> _DATA SUPPLIED_

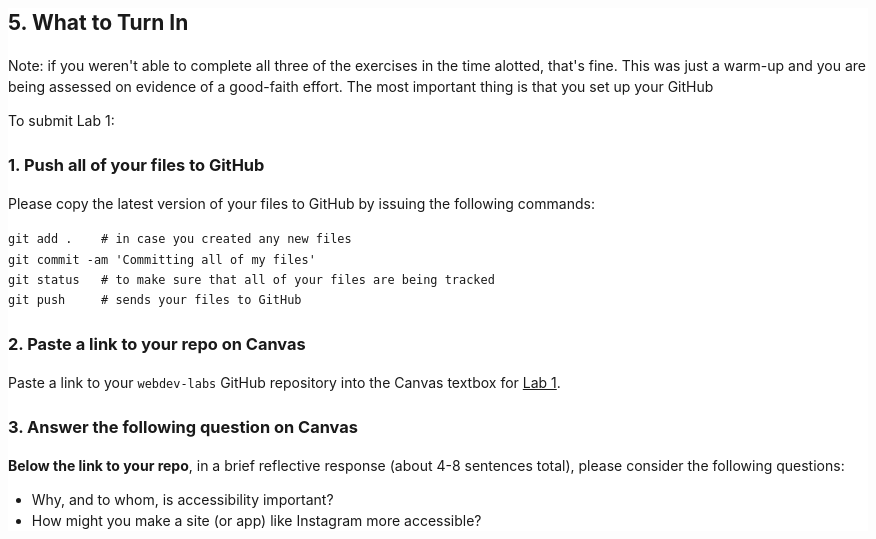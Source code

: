## 5. What to Turn In
Note: if you weren't able to complete all three of the exercises in the time alotted, that's fine. This was just a warm-up and you are being assessed on evidence of a good-faith effort. The most important thing is that you set up your GitHub

To submit Lab 1:

### 1. Push all of your files to GitHub
Please copy the latest version of your files to GitHub by issuing the following commands:

```shell
git add .    # in case you created any new files
git commit -am 'Committing all of my files'
git status   # to make sure that all of your files are being tracked
git push     # sends your files to GitHub
```

### 2. Paste a link to your repo on Canvas
Paste a link to your `webdev-labs` GitHub repository into the Canvas textbox for <a href="https://canvas.northwestern.edu/courses/157233/assignments/1007942" target="_blank">Lab 1</a>.

### 3. Answer the following question on Canvas
**Below the link to your repo**, in a brief reflective response (about 4-8 sentences total), please consider the following questions:
- Why, and to whom, is accessibility important?
- How might you make a site (or app) like Instagram more accessible?
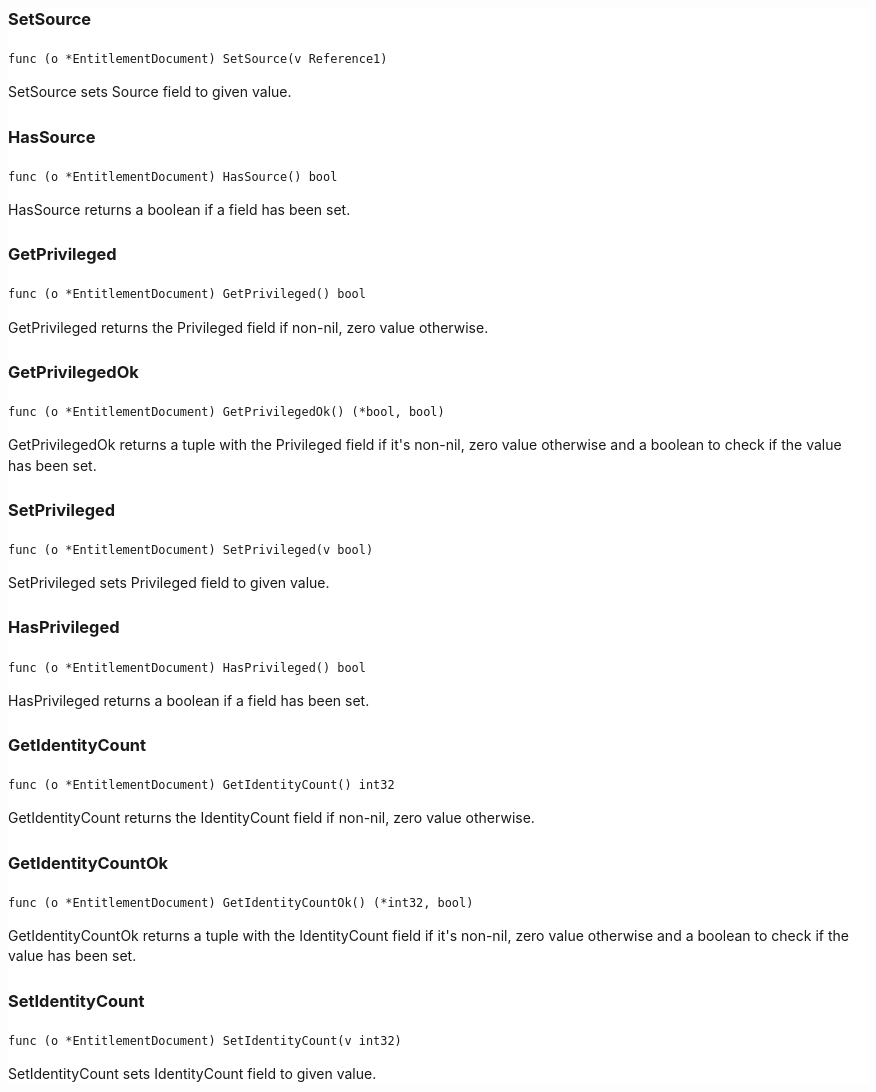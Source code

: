 ### SetSource

`func (o *EntitlementDocument) SetSource(v Reference1)`

SetSource sets Source field to given value.

### HasSource

`func (o *EntitlementDocument) HasSource() bool`

HasSource returns a boolean if a field has been set.

### GetPrivileged

`func (o *EntitlementDocument) GetPrivileged() bool`

GetPrivileged returns the Privileged field if non-nil, zero value otherwise.

### GetPrivilegedOk

`func (o *EntitlementDocument) GetPrivilegedOk() (*bool, bool)`

GetPrivilegedOk returns a tuple with the Privileged field if it's non-nil, zero value otherwise
and a boolean to check if the value has been set.

### SetPrivileged

`func (o *EntitlementDocument) SetPrivileged(v bool)`

SetPrivileged sets Privileged field to given value.

### HasPrivileged

`func (o *EntitlementDocument) HasPrivileged() bool`

HasPrivileged returns a boolean if a field has been set.

### GetIdentityCount

`func (o *EntitlementDocument) GetIdentityCount() int32`

GetIdentityCount returns the IdentityCount field if non-nil, zero value otherwise.

### GetIdentityCountOk

`func (o *EntitlementDocument) GetIdentityCountOk() (*int32, bool)`

GetIdentityCountOk returns a tuple with the IdentityCount field if it's non-nil, zero value otherwise
and a boolean to check if the value has been set.

### SetIdentityCount

`func (o *EntitlementDocument) SetIdentityCount(v int32)`

SetIdentityCount sets IdentityCount field to given value.
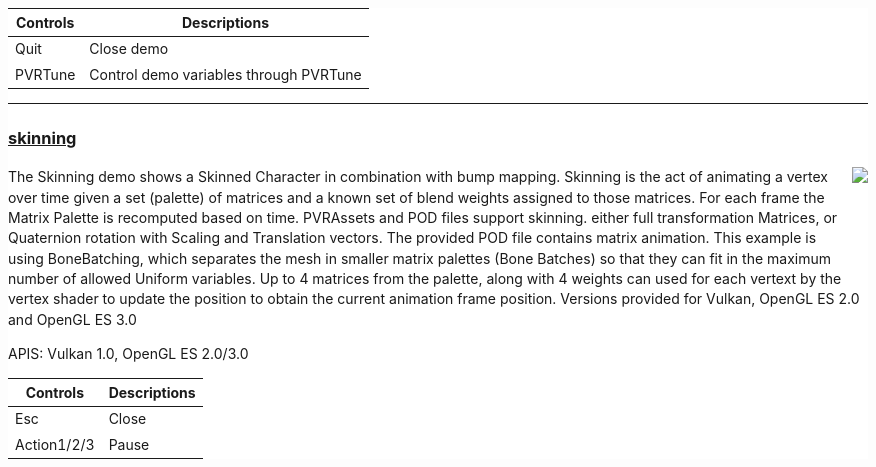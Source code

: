 Controls | Descriptions
-------- | ---
Quit     | Close demo
PVRTune  | Control demo variables through PVRTune


<hr>

### [skinning](examples/advanced/skinning)
<img src="examples/advanced/skinning/skinning.png" height="72px" align="right">

The Skinning demo shows a Skinned Character in combination with bump mapping. Skinning is the act of animating a vertex over time given a set (palette) of matrices and a known set of blend weights assigned to those matrices. For each frame the Matrix Palette is recomputed based on time. PVRAssets and POD files support skinning. either full transformation Matrices, or Quaternion rotation with Scaling and Translation vectors. The provided POD file contains matrix animation.
This example is using BoneBatching, which separates the mesh in smaller matrix palettes (Bone Batches) so that they can fit in the maximum number of allowed Uniform variables.
Up to 4 matrices  from the palette, along with 4 weights can used for each vertext by the vertex shader to update the position to obtain the current animation frame position.
Versions provided for Vulkan, OpenGL ES 2.0 and OpenGL ES 3.0

APIS: Vulkan 1.0, OpenGL ES 2.0/3.0

Controls | Descriptions
-------- | ---
Esc          | Close
Action1/2/3  | Pause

> _REQUIRED ACTION_
Starting with the line that contains "GetIdentityCountOk returns a", print every remaining line of the records above, exactly as it stands. Do not print the pictures.

> _COMPLETED EXERCISE_
GetIdentityCountOk returns a tuple with the IdentityCount field if it's non-nil, zero value otherwise
and a boolean to check if the value has been set.

### SetIdentityCount

`func (o *EntitlementDocument) SetIdentityCount(v int32)`

SetIdentityCount sets IdentityCount field to given value.
Source code

: Controls | Descriptions
-------- | ---
Quit     | Close demo
PVRTune  | Control demo variables through PVRTune


<hr>

### [skinning](examples/advanced/skinning)
<img src="examples/advanced/skinning/skinning.png" height="72px" align="right">

The Skinning demo shows a Skinned Character in combination with bump mapping. Skinning is the act of animating a vertex over time given a set (palette) of matrices and a known set of blend weights assigned to those matrices. For each frame the Matrix Palette is recomputed based on time. PVRAssets and POD files support skinning. either full transformation Matrices, or Quaternion rotation with Scaling and Translation vectors. The provided POD file contains matrix animation.
This example is using BoneBatching, which separates the mesh in smaller matrix palettes (Bone Batches) so that they can fit in the maximum number of allowed Uniform variables.
Up to 4 matrices  from the palette, along with 4 weights can used for each vertext by the vertex shader to update the position to obtain the current animation frame position.
Versions provided for Vulkan, OpenGL ES 2.0 and OpenGL ES 3.0

APIS: Vulkan 1.0, OpenGL ES 2.0/3.0

Controls | Descriptions
-------- | ---
Esc          | Close
Action1/2/3  | Pause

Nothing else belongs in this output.